[[ Records provided, beginning ]]

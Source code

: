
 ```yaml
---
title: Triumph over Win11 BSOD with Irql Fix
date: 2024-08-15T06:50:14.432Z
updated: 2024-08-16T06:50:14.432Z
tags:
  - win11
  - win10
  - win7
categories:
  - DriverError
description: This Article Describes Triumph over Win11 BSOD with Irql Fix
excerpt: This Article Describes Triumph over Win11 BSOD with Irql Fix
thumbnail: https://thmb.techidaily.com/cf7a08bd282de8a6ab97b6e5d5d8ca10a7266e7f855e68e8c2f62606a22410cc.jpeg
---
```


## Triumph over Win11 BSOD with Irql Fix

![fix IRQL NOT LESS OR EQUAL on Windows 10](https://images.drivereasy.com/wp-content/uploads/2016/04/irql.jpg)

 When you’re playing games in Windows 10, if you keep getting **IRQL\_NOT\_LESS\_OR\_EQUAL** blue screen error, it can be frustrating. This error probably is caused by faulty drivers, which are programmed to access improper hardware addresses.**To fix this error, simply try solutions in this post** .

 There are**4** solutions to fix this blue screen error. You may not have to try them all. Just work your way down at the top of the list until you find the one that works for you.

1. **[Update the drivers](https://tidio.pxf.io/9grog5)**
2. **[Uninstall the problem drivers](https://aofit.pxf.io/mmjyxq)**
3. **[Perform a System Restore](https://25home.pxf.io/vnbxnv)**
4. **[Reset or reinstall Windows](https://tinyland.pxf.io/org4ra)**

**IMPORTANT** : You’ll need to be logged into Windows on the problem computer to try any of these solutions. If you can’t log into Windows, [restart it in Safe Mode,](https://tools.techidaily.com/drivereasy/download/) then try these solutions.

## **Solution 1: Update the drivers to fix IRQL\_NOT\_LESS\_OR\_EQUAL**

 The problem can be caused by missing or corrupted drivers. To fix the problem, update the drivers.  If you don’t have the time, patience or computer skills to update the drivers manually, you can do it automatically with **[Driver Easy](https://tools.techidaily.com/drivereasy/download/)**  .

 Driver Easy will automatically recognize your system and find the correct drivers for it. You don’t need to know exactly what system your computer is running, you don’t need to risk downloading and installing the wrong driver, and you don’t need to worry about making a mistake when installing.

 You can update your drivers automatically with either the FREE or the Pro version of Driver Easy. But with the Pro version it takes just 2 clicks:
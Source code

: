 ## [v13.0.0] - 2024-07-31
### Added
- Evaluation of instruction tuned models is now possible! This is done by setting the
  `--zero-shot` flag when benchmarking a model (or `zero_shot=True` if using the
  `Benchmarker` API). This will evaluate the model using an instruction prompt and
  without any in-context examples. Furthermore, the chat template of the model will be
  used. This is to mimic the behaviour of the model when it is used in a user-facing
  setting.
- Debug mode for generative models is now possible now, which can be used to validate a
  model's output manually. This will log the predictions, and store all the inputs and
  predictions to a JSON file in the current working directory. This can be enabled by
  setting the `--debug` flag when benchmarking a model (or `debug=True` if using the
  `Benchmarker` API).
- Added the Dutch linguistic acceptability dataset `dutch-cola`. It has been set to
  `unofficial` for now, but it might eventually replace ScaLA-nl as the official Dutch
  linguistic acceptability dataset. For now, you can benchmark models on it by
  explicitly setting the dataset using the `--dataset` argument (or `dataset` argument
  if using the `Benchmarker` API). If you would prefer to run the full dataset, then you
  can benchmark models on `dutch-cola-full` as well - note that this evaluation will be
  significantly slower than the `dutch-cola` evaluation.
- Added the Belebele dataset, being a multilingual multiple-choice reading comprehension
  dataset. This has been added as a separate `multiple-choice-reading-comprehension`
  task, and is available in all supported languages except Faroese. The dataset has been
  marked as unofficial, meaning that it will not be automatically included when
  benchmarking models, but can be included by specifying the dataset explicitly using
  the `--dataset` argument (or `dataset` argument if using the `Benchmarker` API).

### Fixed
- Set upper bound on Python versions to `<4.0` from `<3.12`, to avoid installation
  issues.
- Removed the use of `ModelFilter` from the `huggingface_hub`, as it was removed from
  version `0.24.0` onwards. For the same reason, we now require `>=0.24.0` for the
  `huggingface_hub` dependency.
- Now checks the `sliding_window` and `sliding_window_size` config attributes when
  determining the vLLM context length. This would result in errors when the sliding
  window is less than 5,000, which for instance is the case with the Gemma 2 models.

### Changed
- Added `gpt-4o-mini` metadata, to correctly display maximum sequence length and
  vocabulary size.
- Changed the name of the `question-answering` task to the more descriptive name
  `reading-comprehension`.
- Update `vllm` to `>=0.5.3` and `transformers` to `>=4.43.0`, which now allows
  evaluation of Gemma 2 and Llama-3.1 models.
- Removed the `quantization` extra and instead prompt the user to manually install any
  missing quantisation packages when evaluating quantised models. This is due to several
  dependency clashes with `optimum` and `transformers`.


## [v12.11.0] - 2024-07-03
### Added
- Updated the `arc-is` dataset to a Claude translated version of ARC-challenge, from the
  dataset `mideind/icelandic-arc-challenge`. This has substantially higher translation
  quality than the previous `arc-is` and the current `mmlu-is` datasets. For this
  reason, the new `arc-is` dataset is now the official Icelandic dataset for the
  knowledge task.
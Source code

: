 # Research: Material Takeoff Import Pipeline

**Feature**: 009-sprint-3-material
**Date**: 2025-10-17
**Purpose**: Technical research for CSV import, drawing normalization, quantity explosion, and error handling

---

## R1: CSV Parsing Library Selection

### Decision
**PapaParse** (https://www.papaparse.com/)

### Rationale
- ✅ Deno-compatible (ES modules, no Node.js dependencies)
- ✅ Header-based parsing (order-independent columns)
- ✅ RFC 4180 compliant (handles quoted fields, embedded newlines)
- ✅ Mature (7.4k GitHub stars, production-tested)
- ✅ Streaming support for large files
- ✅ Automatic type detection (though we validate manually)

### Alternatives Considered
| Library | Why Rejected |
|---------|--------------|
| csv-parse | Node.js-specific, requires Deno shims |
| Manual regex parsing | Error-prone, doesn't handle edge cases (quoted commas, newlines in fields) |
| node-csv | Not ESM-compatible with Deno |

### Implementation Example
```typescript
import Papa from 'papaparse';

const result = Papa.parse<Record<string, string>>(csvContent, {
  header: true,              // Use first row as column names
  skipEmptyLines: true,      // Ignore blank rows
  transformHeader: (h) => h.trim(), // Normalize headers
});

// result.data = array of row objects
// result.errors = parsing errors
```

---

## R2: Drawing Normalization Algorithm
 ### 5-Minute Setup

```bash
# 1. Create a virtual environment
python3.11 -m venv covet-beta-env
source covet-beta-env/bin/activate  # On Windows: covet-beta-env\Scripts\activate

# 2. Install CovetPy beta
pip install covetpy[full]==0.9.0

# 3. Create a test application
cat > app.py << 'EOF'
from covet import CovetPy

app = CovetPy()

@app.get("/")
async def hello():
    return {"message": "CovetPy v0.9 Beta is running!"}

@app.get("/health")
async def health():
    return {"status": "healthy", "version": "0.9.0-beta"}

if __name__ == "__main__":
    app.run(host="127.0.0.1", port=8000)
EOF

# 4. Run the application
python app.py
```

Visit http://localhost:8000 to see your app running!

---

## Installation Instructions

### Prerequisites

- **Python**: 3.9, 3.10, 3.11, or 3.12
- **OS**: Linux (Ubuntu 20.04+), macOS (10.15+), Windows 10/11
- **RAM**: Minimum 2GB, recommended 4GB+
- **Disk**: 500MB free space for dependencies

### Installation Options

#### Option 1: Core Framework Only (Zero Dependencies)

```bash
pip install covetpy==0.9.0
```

[[ Records provided, end ]]

(Exercise details): Would you transcribe the entire listing above without any deviation?

(Written reply):
Source code

:
 ```yaml
---
title: Triumph over Win11 BSOD with Irql Fix
date: 2024-08-15T06:50:14.432Z
updated: 2024-08-16T06:50:14.432Z
tags:
  - win11
  - win10
  - win7
categories:
  - DriverError
description: This Article Describes Triumph over Win11 BSOD with Irql Fix
excerpt: This Article Describes Triumph over Win11 BSOD with Irql Fix
thumbnail: https://thmb.techidaily.com/cf7a08bd282de8a6ab97b6e5d5d8ca10a7266e7f855e68e8c2f62606a22410cc.jpeg
---
```


## Triumph over Win11 BSOD with Irql Fix

![fix IRQL NOT LESS OR EQUAL on Windows 10](https://images.drivereasy.com/wp-content/uploads/2016/04/irql.jpg)

 When you’re playing games in Windows 10, if you keep getting **IRQL\_NOT\_LESS\_OR\_EQUAL** blue screen error, it can be frustrating. This error probably is caused by faulty drivers, which are programmed to access improper hardware addresses.**To fix this error, simply try solutions in this post** .

 There are**4** solutions to fix this blue screen error. You may not have to try them all. Just work your way down at the top of the list until you find the one that works for you.

1. **[Update the drivers](https://tidio.pxf.io/9grog5)**
2. **[Uninstall the problem drivers](https://aofit.pxf.io/mmjyxq)**
3. **[Perform a System Restore](https://25home.pxf.io/vnbxnv)**
4. **[Reset or reinstall Windows](https://tinyland.pxf.io/org4ra)**

**IMPORTANT** : You’ll need to be logged into Windows on the problem computer to try any of these solutions. If you can’t log into Windows, [restart it in Safe Mode,](https://tools.techidaily.com/drivereasy/download/) then try these solutions.

## **Solution 1: Update the drivers to fix IRQL\_NOT\_LESS\_OR\_EQUAL**

 The problem can be caused by missing or corrupted drivers. To fix the problem, update the drivers.  If you don’t have the time, patience or computer skills to update the drivers manually, you can do it automatically with **[Driver Easy](https://tools.techidaily.com/drivereasy/download/)**  .

 Driver Easy will automatically recognize your system and find the correct drivers for it. You don’t need to know exactly what system your computer is running, you don’t need to risk downloading and installing the wrong driver, and you don’t need to worry about making a mistake when installing.

 You can update your drivers automatically with either the FREE or the Pro version of Driver Easy. But with the Pro version it takes just 2 clicks:
Source code

: ## [v13.0.0] - 2024-07-31
### Added
- Evaluation of instruction tuned models is now possible! This is done by setting the
  `--zero-shot` flag when benchmarking a model (or `zero_shot=True` if using the
  `Benchmarker` API). This will evaluate the model using an instruction prompt and
  without any in-context examples. Furthermore, the chat template of the model will be
  used. This is to mimic the behaviour of the model when it is used in a user-facing
  setting.
- Debug mode for generative models is now possible now, which can be used to validate a
  model's output manually. This will log the predictions, and store all the inputs and
  predictions to a JSON file in the current working directory. This can be enabled by
  setting the `--debug` flag when benchmarking a model (or `debug=True` if using the
  `Benchmarker` API).
- Added the Dutch linguistic acceptability dataset `dutch-cola`. It has been set to
  `unofficial` for now, but it might eventually replace ScaLA-nl as the official Dutch
  linguistic acceptability dataset. For now, you can benchmark models on it by
  explicitly setting the dataset using the `--dataset` argument (or `dataset` argument
  if using the `Benchmarker` API). If you would prefer to run the full dataset, then you
  can benchmark models on `dutch-cola-full` as well - note that this evaluation will be
  significantly slower than the `dutch-cola` evaluation.
- Added the Belebele dataset, being a multilingual multiple-choice reading comprehension
  dataset. This has been added as a separate `multiple-choice-reading-comprehension`
  task, and is available in all supported languages except Faroese. The dataset has been
  marked as unofficial, meaning that it will not be automatically included when
  benchmarking models, but can be included by specifying the dataset explicitly using
  the `--dataset` argument (or `dataset` argument if using the `Benchmarker` API).

### Fixed
- Set upper bound on Python versions to `<4.0` from `<3.12`, to avoid installation
  issues.
- Removed the use of `ModelFilter` from the `huggingface_hub`, as it was removed from
  version `0.24.0` onwards. For the same reason, we now require `>=0.24.0` for the
  `huggingface_hub` dependency.
- Now checks the `sliding_window` and `sliding_window_size` config attributes when
  determining the vLLM context length. This would result in errors when the sliding
  window is less than 5,000, which for instance is the case with the Gemma 2 models.

### Changed
- Added `gpt-4o-mini` metadata, to correctly display maximum sequence length and
  vocabulary size.
- Changed the name of the `question-answering` task to the more descriptive name
  `reading-comprehension`.
- Update `vllm` to `>=0.5.3` and `transformers` to `>=4.43.0`, which now allows
  evaluation of Gemma 2 and Llama-3.1 models.
- Removed the `quantization` extra and instead prompt the user to manually install any
  missing quantisation packages when evaluating quantised models. This is due to several
  dependency clashes with `optimum` and `transformers`.


## [v12.11.0] - 2024-07-03
### Added
- Updated the `arc-is` dataset to a Claude translated version of ARC-challenge, from the
  dataset `mideind/icelandic-arc-challenge`. This has substantially higher translation
  quality than the previous `arc-is` and the current `mmlu-is` datasets. For this
  reason, the new `arc-is` dataset is now the official Icelandic dataset for the
  knowledge task.
Source code

: # Research: Material Takeoff Import Pipeline

**Feature**: 009-sprint-3-material
**Date**: 2025-10-17
**Purpose**: Technical research for CSV import, drawing normalization, quantity explosion, and error handling

---

## R1: CSV Parsing Library Selection

### Decision
**PapaParse** (https://www.papaparse.com/)

### Rationale
- ✅ Deno-compatible (ES modules, no Node.js dependencies)
- ✅ Header-based parsing (order-independent columns)
- ✅ RFC 4180 compliant (handles quoted fields, embedded newlines)
- ✅ Mature (7.4k GitHub stars, production-tested)
- ✅ Streaming support for large files
- ✅ Automatic type detection (though we validate manually)

### Alternatives Considered
| Library | Why Rejected |
|---------|--------------|
| csv-parse | Node.js-specific, requires Deno shims |
| Manual regex parsing | Error-prone, doesn't handle edge cases (quoted commas, newlines in fields) |
| node-csv | Not ESM-compatible with Deno |

### Implementation Example
```typescript
import Papa from 'papaparse';

const result = Papa.parse<Record<string, string>>(csvContent, {
  header: true,              // Use first row as column names
  skipEmptyLines: true,      // Ignore blank rows
  transformHeader: (h) => h.trim(), // Normalize headers
});

// result.data = array of row objects
// result.errors = parsing errors
```

---

## R2: Drawing Normalization Algorithm
 ### 5-Minute Setup

```bash
# 1. Create a virtual environment
python3.11 -m venv covet-beta-env
source covet-beta-env/bin/activate  # On Windows: covet-beta-env\Scripts\activate

# 2. Install CovetPy beta
pip install covetpy[full]==0.9.0

# 3. Create a test application
cat > app.py << 'EOF'
from covet import CovetPy

app = CovetPy()

@app.get("/")
async def hello():
    return {"message": "CovetPy v0.9 Beta is running!"}

@app.get("/health")
async def health():
    return {"status": "healthy", "version": "0.9.0-beta"}

if __name__ == "__main__":
    app.run(host="127.0.0.1", port=8000)
EOF

# 4. Run the application
python app.py
```

Visit http://localhost:8000 to see your app running!

---

## Installation Instructions

### Prerequisites

- **Python**: 3.9, 3.10, 3.11, or 3.12
- **OS**: Linux (Ubuntu 20.04+), macOS (10.15+), Windows 10/11
- **RAM**: Minimum 2GB, recommended 4GB+
- **Disk**: 500MB free space for dependencies

### Installation Options

#### Option 1: Core Framework Only (Zero Dependencies)

```bash
pip install covetpy==0.9.0
```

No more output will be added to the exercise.